From an article published in 2002. Read the whole thing here.
2 comments:
That's a great find. I keep bumping into people who say they wish they could speak positively of the truthfulness of Scripture, rather than negatively of its inerrancy. Maybe that's the real rethink we should be having at the moment about the vocab we use of Scripture - it is truth. Can't we call an ecumenical council and get this changed? Oh, now I remember - the Westminster Confession actually speaks about 'infallible [=unerring] truth'. Clever guys, those Westminster divines.
Prof. Frame quotes James Orr as defining "inerrancy as "hard and fast literality in minute matters of historical, geographical, and scientific detail." What I personally do not understand, really, is the objection to Orr's definition by Prof. Frame. I suppose this is because Prof. Frame did not specifically mention the autographa or apographa as the context.
Actually, I would subscribe to the definition of "inerrancy" as a "hard and fast literality in minute matters of historical, geographical, and scientific detail". Autographic inerrancy is explicit; apographic inerrancy is implicit.

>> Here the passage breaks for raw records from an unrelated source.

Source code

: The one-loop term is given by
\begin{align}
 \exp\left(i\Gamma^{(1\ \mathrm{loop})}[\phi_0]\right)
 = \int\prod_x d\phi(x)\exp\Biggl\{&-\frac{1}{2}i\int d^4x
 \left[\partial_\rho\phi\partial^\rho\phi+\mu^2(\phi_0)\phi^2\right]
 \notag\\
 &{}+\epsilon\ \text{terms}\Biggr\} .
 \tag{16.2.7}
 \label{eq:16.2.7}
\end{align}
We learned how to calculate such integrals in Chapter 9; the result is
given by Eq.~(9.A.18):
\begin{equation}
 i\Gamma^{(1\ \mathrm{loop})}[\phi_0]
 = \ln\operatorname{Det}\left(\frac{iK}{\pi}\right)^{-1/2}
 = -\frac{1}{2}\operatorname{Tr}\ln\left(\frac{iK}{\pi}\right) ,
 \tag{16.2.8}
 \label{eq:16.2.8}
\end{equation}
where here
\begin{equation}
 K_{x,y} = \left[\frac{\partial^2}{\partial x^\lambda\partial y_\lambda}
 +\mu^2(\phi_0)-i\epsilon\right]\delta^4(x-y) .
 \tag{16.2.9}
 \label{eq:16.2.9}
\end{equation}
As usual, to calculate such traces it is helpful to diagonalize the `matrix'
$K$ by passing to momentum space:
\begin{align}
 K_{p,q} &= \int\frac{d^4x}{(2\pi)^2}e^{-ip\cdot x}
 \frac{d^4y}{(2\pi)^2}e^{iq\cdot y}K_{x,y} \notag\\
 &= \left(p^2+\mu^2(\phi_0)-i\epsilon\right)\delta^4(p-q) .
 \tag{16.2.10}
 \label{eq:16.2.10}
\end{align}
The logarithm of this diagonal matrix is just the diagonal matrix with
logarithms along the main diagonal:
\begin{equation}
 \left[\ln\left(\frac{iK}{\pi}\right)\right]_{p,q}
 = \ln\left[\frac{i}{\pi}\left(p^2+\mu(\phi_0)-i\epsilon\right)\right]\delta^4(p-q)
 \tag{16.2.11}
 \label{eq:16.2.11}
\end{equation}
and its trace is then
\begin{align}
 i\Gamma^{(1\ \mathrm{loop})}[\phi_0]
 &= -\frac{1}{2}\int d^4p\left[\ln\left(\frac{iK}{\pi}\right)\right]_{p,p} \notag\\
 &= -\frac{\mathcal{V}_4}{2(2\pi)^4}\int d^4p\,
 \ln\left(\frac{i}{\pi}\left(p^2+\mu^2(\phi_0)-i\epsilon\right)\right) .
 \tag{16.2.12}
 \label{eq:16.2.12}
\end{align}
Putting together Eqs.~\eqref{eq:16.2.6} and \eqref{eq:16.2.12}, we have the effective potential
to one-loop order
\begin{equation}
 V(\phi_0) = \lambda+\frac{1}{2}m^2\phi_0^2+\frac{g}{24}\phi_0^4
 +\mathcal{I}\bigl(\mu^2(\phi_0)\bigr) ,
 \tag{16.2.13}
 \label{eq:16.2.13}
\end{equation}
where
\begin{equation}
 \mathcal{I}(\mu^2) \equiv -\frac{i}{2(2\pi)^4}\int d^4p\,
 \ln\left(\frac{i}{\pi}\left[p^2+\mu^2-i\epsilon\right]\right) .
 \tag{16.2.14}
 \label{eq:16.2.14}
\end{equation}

Apographic inerrancy is limited to the ORIGINAL languages of Hebrew and Greek. Thus, it does NOT apply to the KJV. It only applies to the underlying texts, i.e. "Textus Receptus", an off-shoot of the "Majority" or "Byzantine-type Text". Hence, the inerrancy is defined in terms of linguistic continuity, of the extant (i.e. existing) manuscripts.
The divine properties of "inerrancy", "self-sufficiency", etc, are "extended" in the time and space "continuum" include the apographa. Under this model, the apographa is *self-correcting*. For example, scribal errors in one manuscript can be easily corrected by other manuscripts. So, the process of "textual criticism" is limited to PRESERVATION of the Word of God in the apographa, rather than RECONSTRUCTION of the autographa. Textual criticism serves ecclesiastical traditionalism, not vice versa.

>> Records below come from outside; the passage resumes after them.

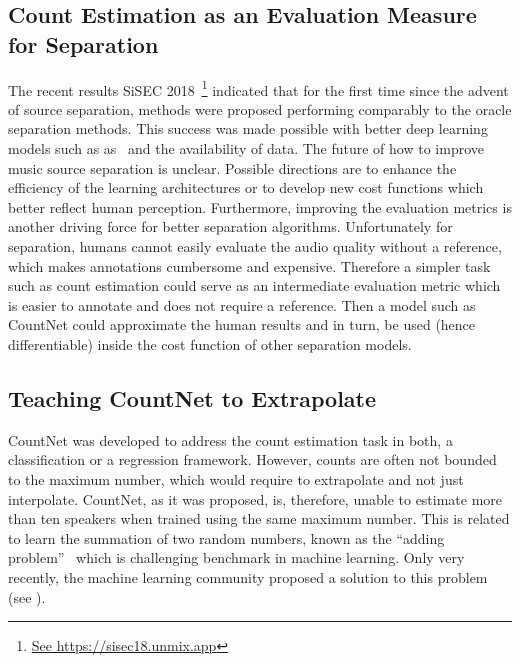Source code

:\subsection*{Count Estimation as an Evaluation Measure for Separation}

The recent results SiSEC 2018~\cite{stoeter18sisec}\footnote{\url{See https://sisec18.unmix.app}} indicated that for the first time since the advent of source separation, methods were proposed performing comparably to the oracle separation methods.
This success was made possible with better deep learning models such as as~\cite{takahashi17} and the availability of data. 
The future of how to improve music source separation is unclear. Possible directions are to enhance the efficiency of the learning architectures or to develop new cost functions which better reflect human perception.
Furthermore, improving the evaluation metrics is another driving force for better separation algorithms. Unfortunately for separation, humans cannot easily evaluate the audio quality without a reference, which makes annotations cumbersome and expensive. 
Therefore a simpler task such as count estimation could serve as an intermediate evaluation metric which is easier to annotate and does not require a reference. Then a model such as CountNet could approximate the human results and in turn, be used (hence differentiable) inside the cost function of other separation models.

\subsection*{Teaching CountNet to Extrapolate}

CountNet was developed to address the count estimation task in both, a classification or a regression framework. 
However, counts are often not bounded to the maximum number, which would require to extrapolate and not just interpolate.
CountNet, as it was proposed, is, therefore, unable to estimate more than ten speakers when trained using the same maximum number. 
This is related to learn the summation of two random numbers, known as the ``adding problem''~\cite{Hochreiter97} which is challenging benchmark in machine learning. 
Only very recently, the machine learning community proposed a solution to this problem (see \cite{trask18}).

So, the "inerrancy" (and by presupposition, inspiration) of the apographic TEXTS is derived from the "inerrancy" (and by presupposition, inspiration) of autographic TEXT. The multiplication of the autographic text makes it possible for the providential preservation of the Word of God in the apographic texts.
Hence, the "inerrancy" of the *apographic* texts is "implicit", i.e. implied in the PROCESS of providential preservation itself.
In other words, whilst "technical" inerrancy is not specifically *guaranteed* in the transmission of the apographic texts *per se*, "factual" inerrancy is kept intact and inviolate. The distinction between the two aspects is the difference between copyist error in words and numbers (*affirmative*) and copyist error in proposition (*negative*).
Thus, whilst ultimately *absolute* inerrancy is to be attributed only to the autographa, *relative* inerrancy applies to the apographa. So, yes I would assent to Prof. Frame's view if that is the meaning. However, if Prof. Frame is referring relative inerrancy to the *autographa*, I would disagree. I agree that "inerrancy" abd "infallibility" need not be conflated. They are distinguishable and that it is better to use the term, "infallibility" in keeping with tradition. But BOTH inerrancy and infallibility possess the same equal ultimacy and absoluteness as grounded in DIVINE inspiration.